▶ [EXTRACTED DATA]
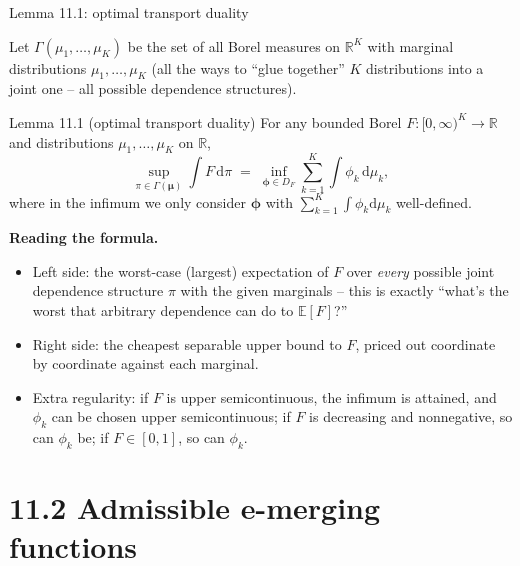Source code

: \documentclass[aspectratio=169,10pt]{beamer}
\newcommand{\EE}{\mathbb{E}}
\newcommand{\RR}{\mathbb{R}}
\newcommand{\1}{\mathbb{1}}
\begin{document}
\begin{frame}[allowframebreaks]{Lemma 11.1: optimal transport duality}

Let $\Gamma(\mu_1,\dots,\mu_K)$ be the set of all Borel measures on $\RR^K$ with marginal distributions $\mu_1,\dots,\mu_K$ (all the ways to ``glue together'' $K$ distributions into a joint one -- all possible dependence structures).

\begin{block}{Lemma 11.1 (optimal transport duality)}
For any bounded Borel $F:[0,\infty)^K \to \RR$ and distributions $\mu_1,\dots,\mu_K$ on $\RR$,
\[
\sup_{\pi \in \Gamma(\boldsymbol\mu)} \int F \, \mathrm{d}\pi \;=\; \inf_{\boldsymbol\phi \in D_F} \sum_{k=1}^K \int \phi_k \, \mathrm{d}\mu_k,
\tag{11.1}
\]
where in the infimum we only consider $\boldsymbol\phi$ with $\sum_{k=1}^K \int \phi_k \mathrm{d}\mu_k$ well-defined.
\end{block}

\textbf{Reading the formula.}
\begin{itemize}
\item Left side: the worst-case (largest) expectation of $F$ over \emph{every} possible joint dependence structure $\pi$ with the given marginals -- this is exactly ``what's the worst that arbitrary dependence can do to $\EE[F]$?''
\item Right side: the cheapest separable upper bound to $F$, priced out coordinate by coordinate against each marginal.
\item Extra regularity: if $F$ is upper semicontinuous, the infimum is attained, and $\phi_k$ can be chosen upper semicontinuous; if $F$ is decreasing and nonnegative, so can $\phi_k$ be; if $F\in[0,1]$, so can $\phi_k$.
\end{itemize}

\end{frame}

\section{11.2 Admissible e-merging functions}
\end{document}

▶ [INSTRUCTIONS FOR THE TASK]
Print all entries exactly. The images do not belong in the copy.

▶ [REPLY]
Source code

: \documentclass[aspectratio=169,10pt]{beamer}
\newcommand{\EE}{\mathbb{E}}
\newcommand{\RR}{\mathbb{R}}
\newcommand{\1}{\mathbb{1}}
\begin{document}
\begin{frame}[allowframebreaks]{Lemma 11.1: optimal transport duality}

Let $\Gamma(\mu_1,\dots,\mu_K)$ be the set of all Borel measures on $\RR^K$ with marginal distributions $\mu_1,\dots,\mu_K$ (all the ways to ``glue together'' $K$ distributions into a joint one -- all possible dependence structures).

\begin{block}{Lemma 11.1 (optimal transport duality)}
For any bounded Borel $F:[0,\infty)^K \to \RR$ and distributions $\mu_1,\dots,\mu_K$ on $\RR$,
\[
\sup_{\pi \in \Gamma(\boldsymbol\mu)} \int F \, \mathrm{d}\pi \;=\; \inf_{\boldsymbol\phi \in D_F} \sum_{k=1}^K \int \phi_k \, \mathrm{d}\mu_k,
\tag{11.1}
\]
where in the infimum we only consider $\boldsymbol\phi$ with $\sum_{k=1}^K \int \phi_k \mathrm{d}\mu_k$ well-defined.
\end{block}

\textbf{Reading the formula.}
\begin{itemize}
\item Left side: the worst-case (largest) expectation of $F$ over \emph{every} possible joint dependence structure $\pi$ with the given marginals -- this is exactly ``what's the worst that arbitrary dependence can do to $\EE[F]$?''
\item Right side: the cheapest separable upper bound to $F$, priced out coordinate by coordinate against each marginal.
\item Extra regularity: if $F$ is upper semicontinuous, the infimum is attained, and $\phi_k$ can be chosen upper semicontinuous; if $F$ is decreasing and nonnegative, so can $\phi_k$ be; if $F\in[0,1]$, so can $\phi_k$.
\end{itemize}

\end{frame}

\section{11.2 Admissible e-merging functions}
\end{document}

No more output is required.